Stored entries
• • • • •

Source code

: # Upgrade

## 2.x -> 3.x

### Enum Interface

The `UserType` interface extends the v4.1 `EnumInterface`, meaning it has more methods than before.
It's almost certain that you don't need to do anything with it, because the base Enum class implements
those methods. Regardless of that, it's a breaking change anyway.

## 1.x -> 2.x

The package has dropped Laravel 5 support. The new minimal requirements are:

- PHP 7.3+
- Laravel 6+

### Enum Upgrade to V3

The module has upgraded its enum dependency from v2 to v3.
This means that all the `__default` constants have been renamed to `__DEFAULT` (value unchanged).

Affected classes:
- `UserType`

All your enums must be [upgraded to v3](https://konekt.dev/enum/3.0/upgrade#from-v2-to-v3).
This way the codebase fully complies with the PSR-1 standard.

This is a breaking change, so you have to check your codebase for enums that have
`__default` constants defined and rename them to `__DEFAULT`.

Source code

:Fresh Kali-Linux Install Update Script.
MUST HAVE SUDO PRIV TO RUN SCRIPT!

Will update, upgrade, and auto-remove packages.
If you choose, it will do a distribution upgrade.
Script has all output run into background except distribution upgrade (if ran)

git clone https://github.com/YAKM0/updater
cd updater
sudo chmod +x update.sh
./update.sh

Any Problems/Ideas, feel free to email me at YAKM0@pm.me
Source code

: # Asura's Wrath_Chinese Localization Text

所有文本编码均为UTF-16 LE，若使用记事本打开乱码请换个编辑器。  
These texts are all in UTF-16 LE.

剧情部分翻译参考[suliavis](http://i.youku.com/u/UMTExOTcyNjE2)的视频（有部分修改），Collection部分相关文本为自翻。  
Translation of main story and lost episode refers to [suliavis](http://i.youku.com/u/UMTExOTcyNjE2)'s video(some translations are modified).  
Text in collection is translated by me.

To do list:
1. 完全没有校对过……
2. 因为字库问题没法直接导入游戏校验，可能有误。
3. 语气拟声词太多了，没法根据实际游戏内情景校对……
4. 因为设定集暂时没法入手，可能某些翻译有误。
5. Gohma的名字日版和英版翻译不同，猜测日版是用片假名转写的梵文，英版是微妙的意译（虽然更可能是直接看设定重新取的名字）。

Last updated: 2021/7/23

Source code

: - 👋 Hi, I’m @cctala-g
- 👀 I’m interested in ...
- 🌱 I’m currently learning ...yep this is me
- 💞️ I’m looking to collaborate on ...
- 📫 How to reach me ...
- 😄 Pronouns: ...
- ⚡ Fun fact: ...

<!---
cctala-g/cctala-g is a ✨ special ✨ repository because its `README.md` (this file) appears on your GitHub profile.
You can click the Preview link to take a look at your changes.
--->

• • • • •

__Task item__.
Write out all the entries once more, exactly.

__Your response__.
Source code

: # Upgrade

## 2.x -> 3.x

### Enum Interface

The `UserType` interface extends the v4.1 `EnumInterface`, meaning it has more methods than before.
It's almost certain that you don't need to do anything with it, because the base Enum class implements
those methods. Regardless of that, it's a breaking change anyway.

## 1.x -> 2.x

The package has dropped Laravel 5 support. The new minimal requirements are:

- PHP 7.3+
- Laravel 6+

### Enum Upgrade to V3

The module has upgraded its enum dependency from v2 to v3.
This means that all the `__default` constants have been renamed to `__DEFAULT` (value unchanged).

Affected classes:
- `UserType`

All your enums must be [upgraded to v3](https://konekt.dev/enum/3.0/upgrade#from-v2-to-v3).
This way the codebase fully complies with the PSR-1 standard.

This is a breaking change, so you have to check your codebase for enums that have
`__default` constants defined and rename them to `__DEFAULT`.

Source code

:Fresh Kali-Linux Install Update Script.
MUST HAVE SUDO PRIV TO RUN SCRIPT!

Will update, upgrade, and auto-remove packages.
If you choose, it will do a distribution upgrade.
Script has all output run into background except distribution upgrade (if ran)

git clone https://github.com/YAKM0/updater
cd updater
sudo chmod +x update.sh
./update.sh

Any Problems/Ideas, feel free to email me at YAKM0@pm.me
Source code

: # Asura's Wrath_Chinese Localization Text

所有文本编码均为UTF-16 LE，若使用记事本打开乱码请换个编辑器。  
These texts are all in UTF-16 LE.

剧情部分翻译参考[suliavis](http://i.youku.com/u/UMTExOTcyNjE2)的视频（有部分修改），Collection部分相关文本为自翻。  
Translation of main story and lost episode refers to [suliavis](http://i.youku.com/u/UMTExOTcyNjE2)'s video(some translations are modified).  
Text in collection is translated by me.

To do list:
1. 完全没有校对过……
2. 因为字库问题没法直接导入游戏校验，可能有误。
3. 语气拟声词太多了，没法根据实际游戏内情景校对……
4. 因为设定集暂时没法入手，可能某些翻译有误。
5. Gohma的名字日版和英版翻译不同，猜测日版是用片假名转写的梵文，英版是微妙的意译（虽然更可能是直接看设定重新取的名字）。

Last updated: 2021/7/23

Source code

: - 👋 Hi, I’m @cctala-g
- 👀 I’m interested in ...
- 🌱 I’m currently learning ...yep this is me
- 💞️ I’m looking to collaborate on ...
- 📫 How to reach me ...
- 😄 Pronouns: ...
- ⚡ Fun fact: ...

<!---
cctala-g/cctala-g is a ✨ special ✨ repository because its `README.md` (this file) appears on your GitHub profile.
You can click the Preview link to take a look at your changes.
--->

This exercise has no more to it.